The EU GBS will be open to all issuers of green bonds, including both private, public and sovereign issuers, and includes issuers located outside of the EU. The proposed framework will create a high-quality voluntary standard for how companies and public authorities can use green bonds to raise funds on capital markets to finance investments.
Green Bonds at European Level
In recent years the markets have already demonstrated that there is a strong investor demand for green bonds, which are used to finance climate-mitigating investments in sectors such as energy production and distribution, resource-efficient housing, and low-carbon transport infrastructure.
It is hoped that because the EU has established itself as a global leader in the area (with 51% of global issuance in 2020 from EU companies and public bodies) that the introduction of the EU GBS will generate further momentum in sustainable finance for the EU financial sector from across international markets. Despite the recent steady growth in the market, current green bond issuance in the EU still only represents 2.6% of total EU bond issuance, so there remains a significant opportunity for growth.
Key Features of the EU GBS
- Inclusive: It will be open to all EU and non-EU issuers, including corporates, sovereigns, financial institutions, and issuers of covered bonds and asset-backed securities. Specifically, limited flexibility will be provided for sovereign issuers.
- Voluntary: It will be a voluntary standard setting out uniform requirements for any bond issuers that wish to call their bond a 'European green bond' or "EuGB".
- Aligned with the EU Taxonomy: The standard requires that issuers must allocate 100% of the issue proceeds to economic activities that meet the EU Taxonomy Regulation EU/2020/852 ("Taxonomy Regulation") requirements by the time the bond matures. It sets out environmental objectives, screening criteria and performance thresholds for economic activities1. An activity will be considered compliant if: (a) it contributes substantially to one or more of the environmental objectives; (b) does no significant harm to other environmental objectives; and (c) complies with social and governance safeguards.
- Supporting issuers in transition: European green bonds can be used to fund long-term projects (of up to 10 years) that are engaged in an economic activity aligned with the Taxonomy Regulation's environmental objectives.
- External review: European green bonds will be subject to external review to ensure that the bonds are compliant with the proposed EU GBS requirements, in particular the taxonomy-alignment of the funded projects. External reviewers will be registered with the European Securities and Markets Authority and will need to meet the conditions for registration on an ongoing basis.
- Grandfathering: In the event of a change in the EU Taxonomy Technical Screening Criteria (TSC) under the Taxonomy Regulation after a bond issuance, issuers can continue to qualify under pre-existing criteria for a further five years.
In order to enhance investor confidence and protections, and to reduce greenwashing risks, the EU GBS subjects issuers to significant reporting standards. In particular, private issuers will be subject to the following requirements:
- Before issuing the bond, issuers will be required to publish a 'green bond factsheet' setting out the definitive funding goals and environmental objectives of the bond. This factsheet will be subject to a 'pre-issuance review' by a registered external reviewer to ensure that the bond meets the EU GBS requirements.

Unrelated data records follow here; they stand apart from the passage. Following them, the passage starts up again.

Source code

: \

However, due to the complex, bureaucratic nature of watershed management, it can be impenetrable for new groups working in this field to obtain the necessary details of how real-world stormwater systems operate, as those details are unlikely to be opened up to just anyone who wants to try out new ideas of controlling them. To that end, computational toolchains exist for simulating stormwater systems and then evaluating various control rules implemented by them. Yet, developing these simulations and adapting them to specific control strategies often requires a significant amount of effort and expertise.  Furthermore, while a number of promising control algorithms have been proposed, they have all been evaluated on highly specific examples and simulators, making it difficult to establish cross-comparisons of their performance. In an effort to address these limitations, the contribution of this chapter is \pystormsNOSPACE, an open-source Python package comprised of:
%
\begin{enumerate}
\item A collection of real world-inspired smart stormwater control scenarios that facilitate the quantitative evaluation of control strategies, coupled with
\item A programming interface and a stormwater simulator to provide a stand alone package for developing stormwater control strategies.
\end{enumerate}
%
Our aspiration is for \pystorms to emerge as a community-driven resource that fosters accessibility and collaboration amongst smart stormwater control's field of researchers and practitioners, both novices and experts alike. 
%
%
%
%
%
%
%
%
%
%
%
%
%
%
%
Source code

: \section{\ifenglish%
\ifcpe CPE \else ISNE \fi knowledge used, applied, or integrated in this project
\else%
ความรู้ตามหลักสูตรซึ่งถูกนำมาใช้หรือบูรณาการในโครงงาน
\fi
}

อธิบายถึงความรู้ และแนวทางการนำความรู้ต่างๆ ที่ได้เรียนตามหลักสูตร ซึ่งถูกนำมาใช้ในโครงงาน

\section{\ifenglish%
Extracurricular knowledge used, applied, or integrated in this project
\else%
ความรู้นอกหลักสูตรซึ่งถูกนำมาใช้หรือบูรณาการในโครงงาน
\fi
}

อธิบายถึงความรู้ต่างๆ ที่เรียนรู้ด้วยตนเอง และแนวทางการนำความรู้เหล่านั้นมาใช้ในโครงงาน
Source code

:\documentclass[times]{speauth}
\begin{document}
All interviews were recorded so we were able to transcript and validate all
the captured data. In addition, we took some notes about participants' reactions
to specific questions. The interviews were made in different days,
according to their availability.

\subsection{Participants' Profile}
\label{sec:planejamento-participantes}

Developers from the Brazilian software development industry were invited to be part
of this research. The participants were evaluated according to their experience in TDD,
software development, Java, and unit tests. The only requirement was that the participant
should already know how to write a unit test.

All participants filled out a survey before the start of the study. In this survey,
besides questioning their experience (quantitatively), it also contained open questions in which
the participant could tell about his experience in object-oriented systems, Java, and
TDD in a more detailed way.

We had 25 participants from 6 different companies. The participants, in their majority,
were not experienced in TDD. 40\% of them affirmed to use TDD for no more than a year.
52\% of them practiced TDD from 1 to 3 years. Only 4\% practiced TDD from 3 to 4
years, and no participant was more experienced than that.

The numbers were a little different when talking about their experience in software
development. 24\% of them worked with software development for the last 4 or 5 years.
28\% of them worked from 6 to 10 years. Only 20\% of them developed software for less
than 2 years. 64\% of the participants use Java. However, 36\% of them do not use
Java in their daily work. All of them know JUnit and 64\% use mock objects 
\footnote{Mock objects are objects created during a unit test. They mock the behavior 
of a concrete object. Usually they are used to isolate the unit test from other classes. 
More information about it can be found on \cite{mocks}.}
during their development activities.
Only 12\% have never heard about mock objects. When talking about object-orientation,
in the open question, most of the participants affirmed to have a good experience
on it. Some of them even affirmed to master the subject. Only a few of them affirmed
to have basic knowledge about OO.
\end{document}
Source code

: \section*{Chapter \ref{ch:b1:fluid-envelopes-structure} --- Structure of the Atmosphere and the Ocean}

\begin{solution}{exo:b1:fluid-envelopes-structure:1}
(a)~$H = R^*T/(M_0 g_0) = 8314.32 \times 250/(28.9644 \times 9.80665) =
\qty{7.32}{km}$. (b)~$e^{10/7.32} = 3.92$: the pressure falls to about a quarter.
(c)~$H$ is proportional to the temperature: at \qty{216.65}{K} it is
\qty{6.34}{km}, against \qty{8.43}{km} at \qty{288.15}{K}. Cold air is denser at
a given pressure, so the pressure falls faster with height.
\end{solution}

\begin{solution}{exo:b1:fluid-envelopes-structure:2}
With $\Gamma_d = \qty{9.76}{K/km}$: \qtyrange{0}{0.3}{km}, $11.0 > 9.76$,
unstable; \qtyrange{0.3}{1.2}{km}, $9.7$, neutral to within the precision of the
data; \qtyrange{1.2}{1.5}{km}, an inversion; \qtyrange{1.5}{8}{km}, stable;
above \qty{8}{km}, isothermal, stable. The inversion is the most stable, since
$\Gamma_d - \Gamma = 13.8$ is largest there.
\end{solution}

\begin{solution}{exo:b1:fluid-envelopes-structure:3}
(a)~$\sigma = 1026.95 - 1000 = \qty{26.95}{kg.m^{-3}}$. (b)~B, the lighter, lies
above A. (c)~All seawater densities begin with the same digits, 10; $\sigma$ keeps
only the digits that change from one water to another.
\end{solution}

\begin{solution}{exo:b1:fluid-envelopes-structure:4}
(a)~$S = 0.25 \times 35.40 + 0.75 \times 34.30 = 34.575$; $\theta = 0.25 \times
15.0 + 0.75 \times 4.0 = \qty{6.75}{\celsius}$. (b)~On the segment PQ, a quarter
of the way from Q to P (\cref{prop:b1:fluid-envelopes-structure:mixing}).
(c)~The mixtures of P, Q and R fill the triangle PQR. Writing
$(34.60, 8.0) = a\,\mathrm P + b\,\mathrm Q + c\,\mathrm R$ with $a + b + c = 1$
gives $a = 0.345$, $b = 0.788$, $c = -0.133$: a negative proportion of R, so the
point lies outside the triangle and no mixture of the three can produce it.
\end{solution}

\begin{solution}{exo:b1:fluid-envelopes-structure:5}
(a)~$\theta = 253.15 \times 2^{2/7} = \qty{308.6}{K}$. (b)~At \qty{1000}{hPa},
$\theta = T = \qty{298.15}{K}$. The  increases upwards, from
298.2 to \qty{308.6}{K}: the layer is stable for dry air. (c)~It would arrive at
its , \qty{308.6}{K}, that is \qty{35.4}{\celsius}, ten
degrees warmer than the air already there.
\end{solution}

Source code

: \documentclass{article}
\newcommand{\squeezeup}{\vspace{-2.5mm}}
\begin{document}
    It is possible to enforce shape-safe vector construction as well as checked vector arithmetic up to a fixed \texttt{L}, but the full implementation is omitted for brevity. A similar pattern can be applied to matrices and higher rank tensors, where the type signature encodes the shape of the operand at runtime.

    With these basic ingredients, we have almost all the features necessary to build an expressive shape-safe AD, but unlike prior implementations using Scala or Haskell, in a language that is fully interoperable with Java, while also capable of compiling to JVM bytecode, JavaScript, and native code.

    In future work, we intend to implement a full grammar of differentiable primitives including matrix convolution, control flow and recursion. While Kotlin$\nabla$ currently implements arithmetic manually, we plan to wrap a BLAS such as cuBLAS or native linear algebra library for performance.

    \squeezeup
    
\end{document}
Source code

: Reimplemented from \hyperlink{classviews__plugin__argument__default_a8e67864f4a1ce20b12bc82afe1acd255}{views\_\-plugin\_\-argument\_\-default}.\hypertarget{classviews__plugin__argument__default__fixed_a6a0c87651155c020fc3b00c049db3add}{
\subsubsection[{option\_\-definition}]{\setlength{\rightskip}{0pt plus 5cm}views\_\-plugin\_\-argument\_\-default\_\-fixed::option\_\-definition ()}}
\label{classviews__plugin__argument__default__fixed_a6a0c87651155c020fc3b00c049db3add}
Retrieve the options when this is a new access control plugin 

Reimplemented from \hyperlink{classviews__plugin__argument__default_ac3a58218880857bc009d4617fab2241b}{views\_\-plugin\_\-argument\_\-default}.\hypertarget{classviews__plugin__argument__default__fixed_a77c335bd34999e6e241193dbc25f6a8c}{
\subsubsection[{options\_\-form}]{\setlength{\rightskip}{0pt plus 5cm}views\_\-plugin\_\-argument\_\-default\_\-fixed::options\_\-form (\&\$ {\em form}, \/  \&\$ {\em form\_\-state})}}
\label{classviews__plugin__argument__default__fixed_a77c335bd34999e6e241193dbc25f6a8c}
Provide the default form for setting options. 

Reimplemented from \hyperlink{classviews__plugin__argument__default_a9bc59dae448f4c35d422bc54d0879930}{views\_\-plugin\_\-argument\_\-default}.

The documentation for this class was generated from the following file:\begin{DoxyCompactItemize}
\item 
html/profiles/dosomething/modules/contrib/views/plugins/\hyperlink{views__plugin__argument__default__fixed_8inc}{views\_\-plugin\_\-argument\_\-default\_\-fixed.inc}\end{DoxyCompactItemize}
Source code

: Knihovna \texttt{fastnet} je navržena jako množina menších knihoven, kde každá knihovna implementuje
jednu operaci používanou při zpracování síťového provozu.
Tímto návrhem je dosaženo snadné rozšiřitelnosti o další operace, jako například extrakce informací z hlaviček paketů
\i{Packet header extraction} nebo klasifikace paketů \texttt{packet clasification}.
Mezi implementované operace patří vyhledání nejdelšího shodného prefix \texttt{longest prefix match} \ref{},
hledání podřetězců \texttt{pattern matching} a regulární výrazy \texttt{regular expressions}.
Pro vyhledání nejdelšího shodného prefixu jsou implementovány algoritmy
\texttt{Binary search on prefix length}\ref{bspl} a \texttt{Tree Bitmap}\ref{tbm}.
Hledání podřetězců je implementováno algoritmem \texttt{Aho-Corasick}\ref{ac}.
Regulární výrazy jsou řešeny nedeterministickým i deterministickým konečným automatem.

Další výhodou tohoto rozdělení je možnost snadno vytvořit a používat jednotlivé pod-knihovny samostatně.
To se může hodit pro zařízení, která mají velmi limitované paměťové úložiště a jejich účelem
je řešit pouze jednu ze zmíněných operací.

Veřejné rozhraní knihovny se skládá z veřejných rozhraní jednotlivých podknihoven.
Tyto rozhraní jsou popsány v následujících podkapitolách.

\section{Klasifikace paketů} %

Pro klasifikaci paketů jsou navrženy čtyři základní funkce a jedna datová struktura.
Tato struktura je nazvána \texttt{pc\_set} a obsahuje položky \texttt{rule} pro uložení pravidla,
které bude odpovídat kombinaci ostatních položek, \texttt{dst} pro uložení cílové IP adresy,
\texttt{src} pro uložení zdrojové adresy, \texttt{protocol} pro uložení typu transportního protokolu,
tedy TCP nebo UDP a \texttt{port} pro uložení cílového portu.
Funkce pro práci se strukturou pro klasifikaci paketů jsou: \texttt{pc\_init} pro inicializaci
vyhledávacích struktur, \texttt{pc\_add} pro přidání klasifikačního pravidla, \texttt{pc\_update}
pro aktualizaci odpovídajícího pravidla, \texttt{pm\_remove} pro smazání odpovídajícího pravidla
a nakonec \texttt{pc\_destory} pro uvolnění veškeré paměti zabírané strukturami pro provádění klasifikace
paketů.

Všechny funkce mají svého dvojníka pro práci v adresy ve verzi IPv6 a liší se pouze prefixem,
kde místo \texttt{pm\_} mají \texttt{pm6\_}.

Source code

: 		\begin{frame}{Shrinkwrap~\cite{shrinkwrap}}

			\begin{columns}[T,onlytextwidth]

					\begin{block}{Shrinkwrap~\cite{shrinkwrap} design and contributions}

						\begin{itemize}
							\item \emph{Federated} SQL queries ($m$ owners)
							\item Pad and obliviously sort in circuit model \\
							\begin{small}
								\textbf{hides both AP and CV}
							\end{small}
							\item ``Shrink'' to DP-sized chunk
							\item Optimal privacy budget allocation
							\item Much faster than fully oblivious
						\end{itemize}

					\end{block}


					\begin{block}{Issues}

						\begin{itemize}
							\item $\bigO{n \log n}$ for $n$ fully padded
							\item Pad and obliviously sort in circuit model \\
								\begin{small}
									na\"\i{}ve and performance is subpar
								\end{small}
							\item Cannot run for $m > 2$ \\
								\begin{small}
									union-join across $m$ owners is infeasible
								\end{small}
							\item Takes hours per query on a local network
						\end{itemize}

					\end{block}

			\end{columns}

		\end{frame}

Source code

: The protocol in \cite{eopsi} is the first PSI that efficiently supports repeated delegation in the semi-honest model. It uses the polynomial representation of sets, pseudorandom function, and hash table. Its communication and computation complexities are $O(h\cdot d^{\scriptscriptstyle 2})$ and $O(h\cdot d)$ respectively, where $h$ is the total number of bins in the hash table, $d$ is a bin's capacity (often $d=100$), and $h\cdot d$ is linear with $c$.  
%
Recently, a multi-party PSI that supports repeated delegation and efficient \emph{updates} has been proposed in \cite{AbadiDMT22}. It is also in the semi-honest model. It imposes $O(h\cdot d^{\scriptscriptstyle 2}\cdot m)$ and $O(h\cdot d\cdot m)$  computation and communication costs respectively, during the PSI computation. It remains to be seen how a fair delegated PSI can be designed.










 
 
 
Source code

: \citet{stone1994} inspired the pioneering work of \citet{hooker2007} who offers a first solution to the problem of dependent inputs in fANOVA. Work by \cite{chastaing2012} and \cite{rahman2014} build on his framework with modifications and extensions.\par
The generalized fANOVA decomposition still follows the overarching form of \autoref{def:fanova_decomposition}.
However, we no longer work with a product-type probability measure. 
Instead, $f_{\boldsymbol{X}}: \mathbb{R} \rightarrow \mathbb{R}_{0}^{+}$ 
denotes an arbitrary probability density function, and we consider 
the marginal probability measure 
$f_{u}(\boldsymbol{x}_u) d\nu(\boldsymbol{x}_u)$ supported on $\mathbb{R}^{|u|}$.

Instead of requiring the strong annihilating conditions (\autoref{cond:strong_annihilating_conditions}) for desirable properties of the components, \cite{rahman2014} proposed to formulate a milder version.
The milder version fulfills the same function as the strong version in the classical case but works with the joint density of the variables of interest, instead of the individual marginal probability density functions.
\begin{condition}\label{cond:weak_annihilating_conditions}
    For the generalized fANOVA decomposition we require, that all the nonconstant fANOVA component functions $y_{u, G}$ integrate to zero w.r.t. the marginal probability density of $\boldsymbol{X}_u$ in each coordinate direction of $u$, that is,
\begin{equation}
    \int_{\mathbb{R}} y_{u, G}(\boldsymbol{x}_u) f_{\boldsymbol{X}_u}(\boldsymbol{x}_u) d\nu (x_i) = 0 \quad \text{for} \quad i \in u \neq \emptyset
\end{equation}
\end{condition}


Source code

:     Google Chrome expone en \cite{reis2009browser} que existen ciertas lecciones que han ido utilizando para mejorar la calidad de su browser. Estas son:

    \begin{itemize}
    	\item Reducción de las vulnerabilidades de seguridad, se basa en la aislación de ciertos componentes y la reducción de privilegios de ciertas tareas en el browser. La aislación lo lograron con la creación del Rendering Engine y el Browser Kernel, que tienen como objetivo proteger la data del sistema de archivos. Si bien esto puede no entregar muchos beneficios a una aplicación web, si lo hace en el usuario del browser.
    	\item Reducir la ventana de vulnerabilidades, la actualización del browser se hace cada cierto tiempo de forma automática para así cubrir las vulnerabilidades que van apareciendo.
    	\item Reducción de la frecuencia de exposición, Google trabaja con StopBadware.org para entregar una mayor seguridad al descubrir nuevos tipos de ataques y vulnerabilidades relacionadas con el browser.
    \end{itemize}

- Once the bond has been issued, issuers will be required to publish annual reports showing how the issue proceeds of the bond have been allocated to EU taxonomy-aligned projects.
- Once all of the bond proceeds have been allocated (which must happen prior to the final maturity of the bond), the issuer will be required to obtain a 'post-issuance review'. For certain issuers (such as some financial institutions), this will be an annual requirement.
- There will also be a requirement to publish at least one report on the overall environmental impact of the bond
Transitioning to Sustainability
European green bonds are well suited for supporting any kind of issuer in their transition towards greater alignment of their economic activities with the Taxonomy Regulation.
This proposal is part of the broader EU agenda on sustainable finance. The focus of the standard is making sure that the funds raised by the bond are allocated to environmentally sustainable investments. There are three main ways in which European green bonds can be used by companies to support their sustainability transition:
1. Funding long-term projects: Issuers may use European green bonds to fund multi-year taxonomy-alignment projects, such as converting a production facility to reduce its emissions and meet the taxonomy thresholds. The condition is that the transformation results in an EU taxonomy-aligned project.
2. Transition towards taxonomy-alignment: A company could issue a European green bond to acquire or construct an EU taxonomy-aligned asset, such as a new energy efficient building. In this way, the company is gradually increasing its share of taxonomy-aligned assets.
3. Transition activities: The EU Taxonomy sets out criteria for 'transition activities', such as cement and steel manufacturing.
European green bonds are designed to be compatible with existing market standards for green bonds. However, the EU GBS goes further by requiring full alignment of funded projects with the Taxonomy Regulation and by establishing a regime for the registration and supervision of external reviewers.
The EU GBS is aligned with the EU's broader policy objectives and runs in parallel with other initiatives such as the EU's Strategy for Financing the Transition to a Sustainable Economy (also known as the EU Sustainable Finance Strategy) and, as already noted, the Taxonomy Regulation.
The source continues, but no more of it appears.